La técnica de reestructuración cognitiva es una parte fundamental de la Terapia Cognitivo-Conductual (TCC) que se utiliza para ayudar a las personas a identificar, desafiar y cambiar pensamientos distorsionados, irracionales o negativos, conocidos como "distorsiones cognitivas".
Algunas rutinas para ejercitarla:
El primer paso es ayudar al individuo a reconocer sus pensamientos automáticos, que son aquellas ideas que surgen espontáneamente en respuesta a situaciones específicas y a menudo son negativos o críticos.
Ejemplo Práctico: Un adolescente que recibe una crítica en la escuela puede pensar automáticamente, "Siempre hago todo mal. Soy un fracaso".
El terapeuta ayuda al adolescente a examinar la evidencia real que apoya o refuta estos pensamientos automáticos.
Ejemplo Práctico: El adolescente lista los momentos en los que ha tenido éxito y las veces que ha recibido comentarios positivos, para contrastarlos con el pensamiento de que "siempre" hace todo mal.
Se enseña al adolescente a identificar tipos comunes de distorsiones cognitivas, como la sobregeneralización, el pensamiento todo o nada, la lectura mental o el catastrofismo.
Ejemplo Práctico: El pensamiento "Soy un fracaso" es una sobregeneralización porque una sola crítica no define todas las capacidades del adolescente.
Se anima al adolescente a cuestionar la validez de sus pensamientos automáticos con preguntas como "¿Esto es siempre cierto?", "¿Hay otra forma de ver esta situación?" o "¿Este pensamiento me ayuda o me perjudica?".
Ejemplo Práctico: El adolescente reflexiona sobre si una crítica en un área significa que todo lo que hace está mal.
El objetivo es crear pensamientos más realistas y equilibrados que reflejen más precisamente la realidad y los resultados posibles.
Ejemplo Práctico: En lugar de pensar "Soy un fracaso", el adolescente podría aprender a pensar, "Cometí un error esta vez, pero puedo aprender de él y mejorar".
El adolescente pone a prueba los pensamientos alternativos en situaciones reales para experimentar su efectividad y para reforzar patrones de pensamiento más adaptativos.
Ejemplo Práctico: La próxima vez que recibe una crítica, el adolescente se recuerda a sí mismo el pensamiento alternativo y nota cómo se siente menos angustiado y más capaz de responder de manera constructiva.
La reestructuración cognitiva es un proceso continuo.
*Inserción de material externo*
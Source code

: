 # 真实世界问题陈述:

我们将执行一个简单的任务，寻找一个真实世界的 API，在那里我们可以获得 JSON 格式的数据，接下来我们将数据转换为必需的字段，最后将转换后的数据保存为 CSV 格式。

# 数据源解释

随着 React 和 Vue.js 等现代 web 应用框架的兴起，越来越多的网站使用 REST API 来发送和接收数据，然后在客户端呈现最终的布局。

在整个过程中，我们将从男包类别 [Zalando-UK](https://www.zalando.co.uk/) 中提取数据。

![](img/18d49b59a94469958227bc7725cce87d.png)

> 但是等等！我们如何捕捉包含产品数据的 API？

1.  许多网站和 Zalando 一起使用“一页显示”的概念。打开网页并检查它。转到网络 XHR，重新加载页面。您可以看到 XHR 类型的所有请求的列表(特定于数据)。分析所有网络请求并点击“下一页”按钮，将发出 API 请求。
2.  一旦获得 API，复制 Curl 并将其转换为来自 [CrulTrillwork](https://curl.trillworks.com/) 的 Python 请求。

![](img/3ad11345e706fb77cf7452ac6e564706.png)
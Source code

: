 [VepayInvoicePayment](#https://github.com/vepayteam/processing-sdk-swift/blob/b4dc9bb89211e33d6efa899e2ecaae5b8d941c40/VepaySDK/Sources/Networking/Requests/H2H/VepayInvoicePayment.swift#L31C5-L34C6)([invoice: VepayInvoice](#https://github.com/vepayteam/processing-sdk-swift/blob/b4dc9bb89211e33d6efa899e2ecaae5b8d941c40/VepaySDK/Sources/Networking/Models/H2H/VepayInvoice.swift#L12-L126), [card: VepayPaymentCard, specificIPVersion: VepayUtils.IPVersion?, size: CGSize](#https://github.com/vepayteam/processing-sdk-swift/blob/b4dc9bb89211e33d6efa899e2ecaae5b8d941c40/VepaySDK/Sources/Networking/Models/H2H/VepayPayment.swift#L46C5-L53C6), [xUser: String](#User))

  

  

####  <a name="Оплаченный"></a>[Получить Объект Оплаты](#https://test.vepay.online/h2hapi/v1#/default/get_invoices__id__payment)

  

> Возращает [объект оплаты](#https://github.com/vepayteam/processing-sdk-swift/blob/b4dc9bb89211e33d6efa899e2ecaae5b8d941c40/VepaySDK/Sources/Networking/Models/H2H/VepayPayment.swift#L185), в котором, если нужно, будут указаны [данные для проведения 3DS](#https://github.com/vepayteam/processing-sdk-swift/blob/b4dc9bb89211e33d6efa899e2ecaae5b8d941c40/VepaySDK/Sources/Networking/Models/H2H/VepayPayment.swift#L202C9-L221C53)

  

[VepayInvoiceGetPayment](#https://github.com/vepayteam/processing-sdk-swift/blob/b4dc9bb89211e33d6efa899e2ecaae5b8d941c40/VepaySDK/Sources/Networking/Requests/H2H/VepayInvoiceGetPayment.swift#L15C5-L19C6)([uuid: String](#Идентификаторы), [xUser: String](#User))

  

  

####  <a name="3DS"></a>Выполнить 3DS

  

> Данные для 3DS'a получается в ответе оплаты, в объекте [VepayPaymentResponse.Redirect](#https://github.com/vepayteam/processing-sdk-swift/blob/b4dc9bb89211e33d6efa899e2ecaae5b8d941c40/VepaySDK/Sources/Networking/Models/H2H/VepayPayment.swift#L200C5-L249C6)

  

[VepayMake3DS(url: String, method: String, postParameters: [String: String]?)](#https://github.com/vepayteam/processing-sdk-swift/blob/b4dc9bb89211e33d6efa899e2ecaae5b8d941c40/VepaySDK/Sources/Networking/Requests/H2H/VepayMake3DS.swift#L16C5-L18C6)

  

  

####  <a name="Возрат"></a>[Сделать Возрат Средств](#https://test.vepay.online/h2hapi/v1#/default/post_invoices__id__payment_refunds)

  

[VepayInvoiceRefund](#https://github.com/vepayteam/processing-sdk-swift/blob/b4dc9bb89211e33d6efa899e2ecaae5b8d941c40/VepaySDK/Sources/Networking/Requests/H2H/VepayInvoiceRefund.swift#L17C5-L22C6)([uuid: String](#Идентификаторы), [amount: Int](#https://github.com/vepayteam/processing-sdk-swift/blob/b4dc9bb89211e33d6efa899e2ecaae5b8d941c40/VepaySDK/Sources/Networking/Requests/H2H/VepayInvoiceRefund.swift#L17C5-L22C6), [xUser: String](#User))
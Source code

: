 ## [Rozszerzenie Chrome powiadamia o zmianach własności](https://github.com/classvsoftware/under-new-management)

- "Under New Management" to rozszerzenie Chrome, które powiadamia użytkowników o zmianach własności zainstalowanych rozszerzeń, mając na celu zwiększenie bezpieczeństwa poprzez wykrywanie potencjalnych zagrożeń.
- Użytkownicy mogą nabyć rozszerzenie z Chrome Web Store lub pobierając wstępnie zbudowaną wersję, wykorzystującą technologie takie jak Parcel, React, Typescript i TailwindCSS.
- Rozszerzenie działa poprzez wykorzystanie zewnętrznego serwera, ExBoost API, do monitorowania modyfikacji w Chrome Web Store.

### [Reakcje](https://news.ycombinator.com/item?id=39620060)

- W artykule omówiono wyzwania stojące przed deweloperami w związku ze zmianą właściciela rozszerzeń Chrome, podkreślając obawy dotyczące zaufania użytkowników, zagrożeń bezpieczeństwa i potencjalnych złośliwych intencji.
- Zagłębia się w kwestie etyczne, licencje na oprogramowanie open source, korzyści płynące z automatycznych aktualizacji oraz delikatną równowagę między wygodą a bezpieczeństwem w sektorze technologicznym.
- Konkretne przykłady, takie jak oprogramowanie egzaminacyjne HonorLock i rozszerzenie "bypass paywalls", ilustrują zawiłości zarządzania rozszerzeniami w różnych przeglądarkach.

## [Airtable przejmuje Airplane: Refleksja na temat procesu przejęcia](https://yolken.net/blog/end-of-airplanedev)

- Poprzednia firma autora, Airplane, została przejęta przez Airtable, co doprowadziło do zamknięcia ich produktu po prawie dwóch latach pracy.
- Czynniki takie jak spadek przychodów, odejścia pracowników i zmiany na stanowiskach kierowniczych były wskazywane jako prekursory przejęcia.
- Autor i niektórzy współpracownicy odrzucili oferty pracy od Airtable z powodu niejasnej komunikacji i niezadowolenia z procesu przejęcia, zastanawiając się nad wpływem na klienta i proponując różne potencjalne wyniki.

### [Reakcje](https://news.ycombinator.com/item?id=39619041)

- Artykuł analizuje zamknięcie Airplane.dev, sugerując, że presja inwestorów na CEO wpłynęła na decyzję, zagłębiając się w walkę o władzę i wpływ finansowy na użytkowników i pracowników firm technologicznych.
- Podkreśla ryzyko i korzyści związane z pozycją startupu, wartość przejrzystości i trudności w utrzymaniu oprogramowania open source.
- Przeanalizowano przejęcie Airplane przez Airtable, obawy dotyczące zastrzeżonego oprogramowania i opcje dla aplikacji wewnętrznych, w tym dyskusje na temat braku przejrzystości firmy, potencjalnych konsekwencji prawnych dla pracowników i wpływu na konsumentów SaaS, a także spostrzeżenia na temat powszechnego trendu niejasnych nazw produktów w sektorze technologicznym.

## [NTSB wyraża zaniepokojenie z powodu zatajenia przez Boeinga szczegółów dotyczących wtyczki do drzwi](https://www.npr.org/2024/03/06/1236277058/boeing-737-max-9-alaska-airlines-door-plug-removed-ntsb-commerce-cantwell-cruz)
Se alienta al adolescente a seguir practicando estas habilidades en diversas situaciones y a discutir los resultados en sesiones posteriores con su terapeuta.
Ejemplo Práctico: Cada vez que el adolescente se enfrenta a desafíos o críticas, utiliza la reestructuración cognitiva para mantener una perspectiva equilibrada.
Este enfoque ayuda a los adolescentes a desarrollar una mayor resiliencia emocional, a mejorar su autoestima y a reducir los comportamientos agresivos o negativos que a menudo resultan de pensamientos distorsionados.